城郭談話会の堀口健弐さん作成の縄張り図を使わせもらった。
倭城研究シンポジウムⅡ「倭城」から借用、加筆




大ざっぱに言って海に面した小山に内郭があり、丘を下ったところを南北に外郭線が伸びている。このほぼ中央が大手虎口と見られる。さらにその外縁を、低地をはさんで内郭を取り囲むように丘の稜線を利用して防衛線が設けられている。

(矢印 1) 北側から見た内郭 
すっかり埋め立てられて海らしさが残る唯一の場所












(矢印 2) 中央右手、駐車場から伸びる舗装道路の
       屈折部分から左右に伸びるのが外郭線




(矢印 3) 外郭線から望まれる天守台
    望遠は使っていない。














      


   



     外郭部の石垣はかなりはっきりと残っている。ただ私有地なので思い思いの形で使用されていて、どこまで慶長の頃を残しているか、は不明。しかも荒れている。
   

   まだまだ草がはびこる季節で、腰ぐらいまでの雑草をかき分けていると近くの潅木が大きく揺れ、イノシシが一頭飛び出して行った。こっちへ向かって来たら、と思うといなくなった後で冷や汗が出た。「日本人観光客、韓国でイノシシに襲われケガ」と新聞に小さく出ていたかもしれない。

北を睨む櫓台

外側を回る石垣の高さは1m2、30くらい
      石垣につられてドンドン中に入ってしまった。「なーに?」という声にビックリして振り向くと、真っ赤な唐辛子を採りながらおばさんがこっちを見ている。「倭城の写真を撮っています。この石垣は倭城のですよね?」 おばさんは黙って頷いた。
   倭城跡の畑で唐辛子を栽培しているとは・・・楽しいですね。唐辛子が朝鮮半島に初めて入ったのは文禄・慶長の役の時。不思議な巡り合わせを感じました。

   
   このスンチョン倭城で慶長8年(1598年)、壮絶な戦闘が繰り広げられた。

  


    その時の戦闘を描いた絵画が残っている。現在は所在がわからなくなっているが、どうやら明の従軍絵師が描いたものではないか、と言われている。「征倭紀功図巻」と呼ばれるその絵のレプリカが駐車場に展示してある。

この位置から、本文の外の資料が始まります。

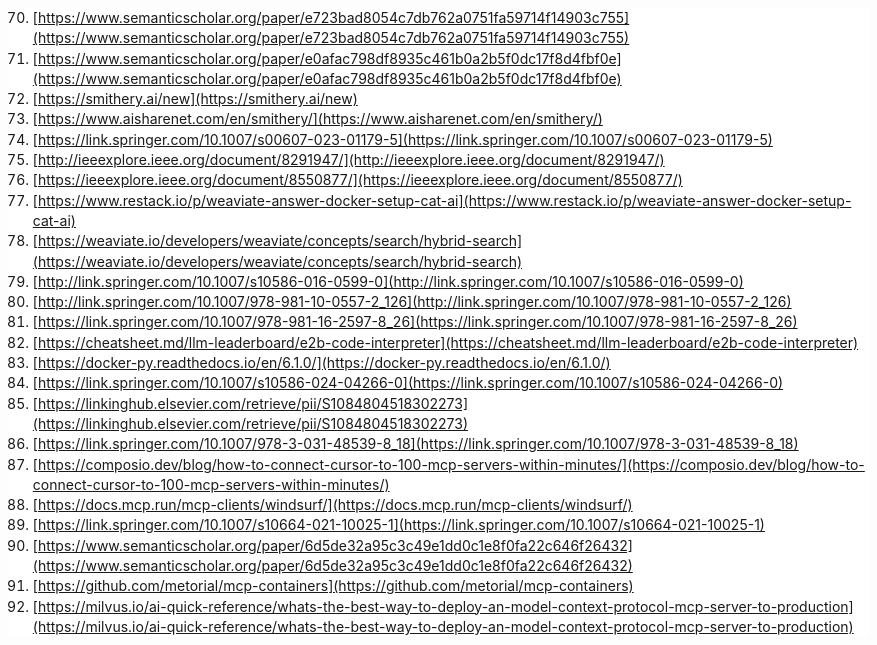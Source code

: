 70. [https://www.semanticscholar.org/paper/e723bad8054c7db762a0751fa59714f14903c755](https://www.semanticscholar.org/paper/e723bad8054c7db762a0751fa59714f14903c755)
71. [https://www.semanticscholar.org/paper/e0afac798df8935c461b0a2b5f0dc17f8d4fbf0e](https://www.semanticscholar.org/paper/e0afac798df8935c461b0a2b5f0dc17f8d4fbf0e)
72. [https://smithery.ai/new](https://smithery.ai/new)
73. [https://www.aisharenet.com/en/smithery/](https://www.aisharenet.com/en/smithery/)
74. [https://link.springer.com/10.1007/s00607-023-01179-5](https://link.springer.com/10.1007/s00607-023-01179-5)
75. [http://ieeexplore.ieee.org/document/8291947/](http://ieeexplore.ieee.org/document/8291947/)
76. [https://ieeexplore.ieee.org/document/8550877/](https://ieeexplore.ieee.org/document/8550877/)
77. [https://www.restack.io/p/weaviate-answer-docker-setup-cat-ai](https://www.restack.io/p/weaviate-answer-docker-setup-cat-ai)
78. [https://weaviate.io/developers/weaviate/concepts/search/hybrid-search](https://weaviate.io/developers/weaviate/concepts/search/hybrid-search)
79. [http://link.springer.com/10.1007/s10586-016-0599-0](http://link.springer.com/10.1007/s10586-016-0599-0)
80. [http://link.springer.com/10.1007/978-981-10-0557-2_126](http://link.springer.com/10.1007/978-981-10-0557-2_126)
81. [https://link.springer.com/10.1007/978-981-16-2597-8_26](https://link.springer.com/10.1007/978-981-16-2597-8_26)
82. [https://cheatsheet.md/llm-leaderboard/e2b-code-interpreter](https://cheatsheet.md/llm-leaderboard/e2b-code-interpreter)
83. [https://docker-py.readthedocs.io/en/6.1.0/](https://docker-py.readthedocs.io/en/6.1.0/)
84. [https://link.springer.com/10.1007/s10586-024-04266-0](https://link.springer.com/10.1007/s10586-024-04266-0)
85. [https://linkinghub.elsevier.com/retrieve/pii/S1084804518302273](https://linkinghub.elsevier.com/retrieve/pii/S1084804518302273)
86. [https://link.springer.com/10.1007/978-3-031-48539-8_18](https://link.springer.com/10.1007/978-3-031-48539-8_18)
87. [https://composio.dev/blog/how-to-connect-cursor-to-100-mcp-servers-within-minutes/](https://composio.dev/blog/how-to-connect-cursor-to-100-mcp-servers-within-minutes/)
88. [https://docs.mcp.run/mcp-clients/windsurf/](https://docs.mcp.run/mcp-clients/windsurf/)
89. [https://link.springer.com/10.1007/s10664-021-10025-1](https://link.springer.com/10.1007/s10664-021-10025-1)
90. [https://www.semanticscholar.org/paper/6d5de32a95c3c49e1dd0c1e8f0fa22c646f26432](https://www.semanticscholar.org/paper/6d5de32a95c3c49e1dd0c1e8f0fa22c646f26432)
91. [https://github.com/metorial/mcp-containers](https://github.com/metorial/mcp-containers)
92. [https://milvus.io/ai-quick-reference/whats-the-best-way-to-deploy-an-model-context-protocol-mcp-server-to-production](https://milvus.io/ai-quick-reference/whats-the-best-way-to-deploy-an-model-context-protocol-mcp-server-to-production)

    ここに描かれているのは慶長8年秋、明、朝鮮合同軍がスンチョン倭城に総攻撃をかけた時のものだ。

   戦況は硬直状態に陥り、長引いた。そのうちに明、朝鮮は秀吉が死んだことを知るにいたり、日本に帰ろうとする小西行長が城を出られないようにする戦略に出た。それを知った島津義弘、宗義智らが援軍として向かったが、李舜臣率いる朝鮮海軍と近くの露梁海峡で戦闘になった。この戦いの中で李舜臣は戦死してしまうが、その隙をついて小西行長はなんとか城を抜け出し、プサンにたどり着いた。

   詳細に検討したわけではないが、じっと見ていると遺構にピッタリ合っているように思えてくるから不思議。兵士の動きもリアルで絵を思い描きながら歩くと銃声やさけび声が聞こえて・・・きます。